Toujours Provence(50)
The contrast between the quiet, dull emptiness of the place and the interior of Les Halles was sudden and total. On one side of the door was a town still asleep; on the other, bright lights and bright colors, pandemonium and shouting and laughter, a working day in full and noisy swing.
I had to jump aside to avoid collision with a trolley piled to head height with crates of peaches, pushed by a man chanting “Klaxon! Klaxon!” as he careered round the corner. Other trolleys were behind him, their loads swaying. I looked for somewhere to escape from high-velocity fruit and vegetables, and made a dash for a sign that read buvette. If I was going to be run over, I would rather the tragedy occurred at a bar.
Jacky and Isabelle, so the sign said, were the owners, and they were in a state of siege. The bar was so crowded that three men were reading the same newspaper, and all the tables nearby were taken up with the first sitting for breakfast, or possibly lunch. It was difficult to tell by looking at the food which meal was being eaten. Croissants were being dipped into thick, steaming cups of café crème next to tumblers of red wine and sausage sandwiches as long as a forearm, or beer and crusty squares of warm pizza. I felt a twinge of longing for the breakfast of champions, the half-pint of red wine and the sausage sandwich, but drinking at dawn is the reward for working all night. I ordered coffee, and tried to see some semblance of order in the surrounding chaos.
Les Halles takes up an area perhaps seventy yards square, and very few inches are wasted. Three main passageways separate the étaux, stalls of varying sizes, and at that time in the morning it was hard to imagine customers being able to reach them. Crates, mangled cardboard boxes, and wispy clumps of paper straw were stacked high in front of many of the counters, and the floor was garnished with casualties—lettuce leaves, squashed tomatoes, errant haricots—that had been unable to cling on during the last breakneck stage of delivery.
The stallholders, too busy writing up the day’s prices and arranging their produce to spare five minutes for a visit to the bar, bellowed for coffee, which was served to them by Isabelle’s waitress, an acrobatic girl over the crates and a steady hand with her tray. She even managed to keep her footing in the high-risk zone of the fishsellers, where the floor was slick with the ice that men with raw, nicked hands and rubber aprons were shovelling onto the steel display shelves.

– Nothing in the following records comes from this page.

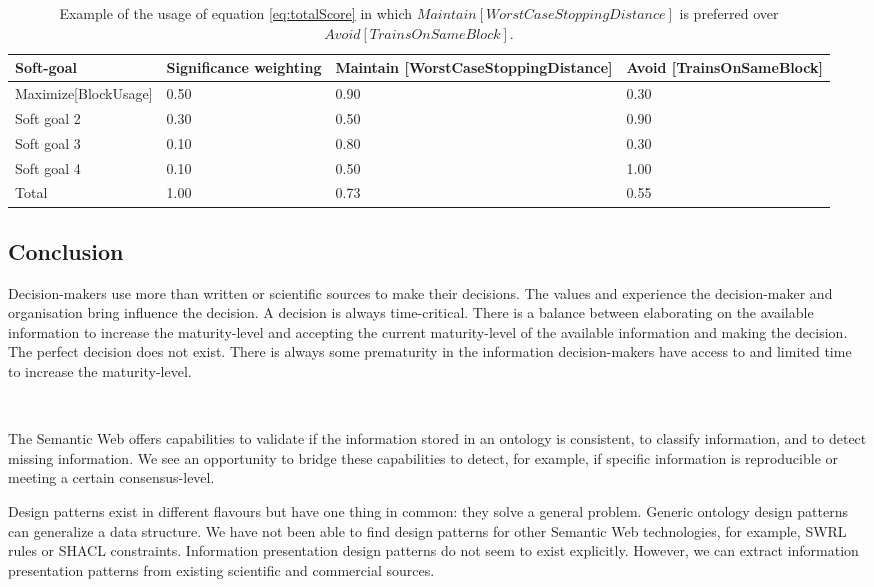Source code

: \begin{table}[H]
\centering
\caption{Example of the usage of equation \ref{eq:totalScore} in which $Maintain[WorstCaseStoppingDistance]$ is preferred over $Avoid[TrainsOnSameBlock]$.}
\begin{tabular}{| p{4cm} | p{2cm} | p{4cm} | p{5cm} |}
\hline
\rowcolor{document}
\color{documentText}Soft-goal & \color{documentText} Significance weighting & \color{documentText}Maintain [WorstCaseStoppingDistance] & \color{documentText}Avoid [TrainsOnSameBlock] \\
\hline
Maximize[BlockUsage] & 0.50 & 0.90 & 0.30 \\
\hdashline
Soft goal 2 & 0.30 & 0.50 & 0.90 \\
\hdashline
Soft goal 3 & 0.10 & 0.80 & 0.30 \\
\hdashline
Soft goal 4 & 0.10 & 0.50 & 1.00 \\
\hline
Total & 1.00 & 0.73 & 0.55  \\
\hline
\end{tabular}
\label{table:itass_example}
\end{table}

\subsection{Conclusion} \label{tfconclusion}
Decision-makers use more than written or scientific sources to make their decisions. The values and experience the decision-maker and organisation bring influence the decision. A decision is always time-critical. There is a balance between elaborating on the available information to increase the maturity-level and accepting the current maturity-level of the available information and making the decision. The perfect decision does not exist. There is always some prematurity in the information decision-makers have access to and limited time to increase the maturity-level. 

\begin{center}
\large\color{document}{When decision-makers know the maturity-level, they can explicitly decide to spend more time to elaborate on the information or to make the decision based on the current maturity-level.} \\
\end{center}

The Semantic Web offers capabilities to validate if the information stored in an ontology is consistent, to classify information, and to detect missing information. We see an opportunity to bridge these capabilities to detect, for example, if specific information is reproducible or meeting a certain consensus-level. 

Design patterns exist in different flavours but have one thing in common: they solve a general problem. Generic ontology design patterns can generalize a data structure. We have not been able to find design patterns for other Semantic Web technologies, for example, SWRL rules or SHACL constraints. Information presentation design patterns do not seem to exist explicitly. However, we can extract information presentation patterns from existing scientific and commercial sources.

It made a noise like gravel on glass, and there was another, more painful sound that cut through the hubbub as the butchers sawed at bones and severed tendons with decisive, dangerously fast chops of their cleavers. I hoped for their fingers’ sake that they hadn’t had wine for breakfast.
After half an hour it was safe to leave the bar. The piles of crates had been removed, the trolleys parked; the traffic was on legs now instead of wheels. An army of brooms had whisked away the scraps of fallen vegetables, prices had been marked on spiked plastic labels, tills unlocked, coffee drunk. Les Halles was open for business.

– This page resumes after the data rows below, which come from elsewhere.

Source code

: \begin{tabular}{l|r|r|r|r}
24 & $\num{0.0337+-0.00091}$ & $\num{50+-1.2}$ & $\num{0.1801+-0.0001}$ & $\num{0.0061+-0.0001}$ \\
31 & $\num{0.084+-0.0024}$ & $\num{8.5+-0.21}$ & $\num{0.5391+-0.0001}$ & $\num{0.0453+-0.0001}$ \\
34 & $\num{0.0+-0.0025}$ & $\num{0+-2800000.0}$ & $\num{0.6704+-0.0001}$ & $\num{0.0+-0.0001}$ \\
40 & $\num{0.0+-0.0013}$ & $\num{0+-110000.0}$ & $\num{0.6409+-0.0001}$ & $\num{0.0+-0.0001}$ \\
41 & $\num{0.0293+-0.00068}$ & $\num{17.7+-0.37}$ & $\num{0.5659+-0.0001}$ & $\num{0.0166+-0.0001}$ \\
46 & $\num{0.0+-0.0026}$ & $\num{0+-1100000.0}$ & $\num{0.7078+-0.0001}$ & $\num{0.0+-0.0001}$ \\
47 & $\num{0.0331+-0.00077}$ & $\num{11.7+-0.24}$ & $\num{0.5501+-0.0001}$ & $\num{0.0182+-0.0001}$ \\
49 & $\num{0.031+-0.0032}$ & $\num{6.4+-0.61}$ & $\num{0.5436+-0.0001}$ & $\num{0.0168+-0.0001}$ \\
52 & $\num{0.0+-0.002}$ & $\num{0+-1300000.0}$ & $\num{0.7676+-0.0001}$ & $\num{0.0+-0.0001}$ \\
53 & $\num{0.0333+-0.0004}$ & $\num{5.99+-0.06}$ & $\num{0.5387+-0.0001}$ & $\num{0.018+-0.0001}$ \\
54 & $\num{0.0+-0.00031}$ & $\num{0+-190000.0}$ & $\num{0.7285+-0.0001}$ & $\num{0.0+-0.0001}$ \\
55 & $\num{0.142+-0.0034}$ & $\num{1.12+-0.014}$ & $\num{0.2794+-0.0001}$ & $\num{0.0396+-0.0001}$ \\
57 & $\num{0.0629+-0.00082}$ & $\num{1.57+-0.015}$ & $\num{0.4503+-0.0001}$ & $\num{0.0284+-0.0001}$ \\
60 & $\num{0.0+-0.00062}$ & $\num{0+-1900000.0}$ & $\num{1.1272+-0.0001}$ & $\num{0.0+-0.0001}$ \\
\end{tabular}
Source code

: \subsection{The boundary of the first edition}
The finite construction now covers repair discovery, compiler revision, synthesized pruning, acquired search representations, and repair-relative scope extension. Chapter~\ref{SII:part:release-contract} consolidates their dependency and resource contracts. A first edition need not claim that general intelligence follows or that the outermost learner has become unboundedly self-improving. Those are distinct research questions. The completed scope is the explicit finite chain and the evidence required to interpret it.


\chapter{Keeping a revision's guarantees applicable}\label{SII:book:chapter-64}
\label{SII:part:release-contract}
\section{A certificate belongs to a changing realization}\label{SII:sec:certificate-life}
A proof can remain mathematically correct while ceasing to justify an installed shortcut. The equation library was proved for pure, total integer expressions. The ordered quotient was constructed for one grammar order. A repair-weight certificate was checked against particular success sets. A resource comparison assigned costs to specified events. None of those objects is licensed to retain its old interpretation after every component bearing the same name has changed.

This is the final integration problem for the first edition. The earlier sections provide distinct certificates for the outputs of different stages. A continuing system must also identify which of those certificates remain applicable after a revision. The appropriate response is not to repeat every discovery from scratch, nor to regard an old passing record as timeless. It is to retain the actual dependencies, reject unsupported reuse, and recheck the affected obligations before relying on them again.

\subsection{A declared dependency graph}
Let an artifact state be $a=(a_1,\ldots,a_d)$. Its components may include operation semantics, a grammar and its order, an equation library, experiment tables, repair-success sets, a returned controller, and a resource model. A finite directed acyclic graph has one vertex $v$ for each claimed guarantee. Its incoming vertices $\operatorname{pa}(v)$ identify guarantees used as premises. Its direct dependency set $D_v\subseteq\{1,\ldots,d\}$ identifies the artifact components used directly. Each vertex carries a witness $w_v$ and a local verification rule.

I have never seen so much fresh food and so much variety in such a confined space. I counted fifty stalls, many of them entirely devoted to a single speciality. There were two stalls selling olives—just olives—in every conceivable style of preparation: olives à la grecque, olives in herb-flavored oil, olives mixed with scarlet shards of pimento, olives from Nyons, olives from Les Baux, olives that looked like small black plums or elongated green grapes. They were lined up in squat wooden tubs, gleaming as though each one had been individually polished. At the end of the line were the only nonolives to be seen, a barrel of anchovies from Collioure, packed in tighter than any sardines, sharp and salty when I leaned down to smell them. Madame behind the counter told me to try one, with a plump black olive. Did I know how to make tapenade, the olive and anchovy paste? A pot of that every day and I’d live to be a hundred.
Another stall, another specialist: anything with feathers. Pigeons, plucked and trussed, capons, breasts of duck and thighs of duckling, three different members of the chicken aristocracy, with the supreme chickens, the poulets de Bresse, wearing their red, white, and blue labels like medals. Légalement contrôlée, said the labels, by the Comité Interprofessionnel de la Volaille de Bresse. I could imagine the chosen chickens receiving their decorations from a dignified committee member, almost certainly with the traditional kiss on each side of the beak.
And then there were fish, laid out gill to gill on a row of stalls that extended along the length of one wall, 40 yards or more of glistening scales and still-bright eyes. Banks of crushed ice, smelling of the sea, separated the squid from the blood-darkened tuna, the rascasses from the loups de mer, the cod from the skate. Pyramids of clams, of the molluscs called seiches, of winkles, tiny grey shrimp, and monster gambas, fish for friture, fish for soupe, lobsters the color of dark steel, jolts of yellow coming from the dishes of fresh lemons on the counter, deft hands with long thin knives cutting and gutting, the squelch of rubber boots on the wet stone floor.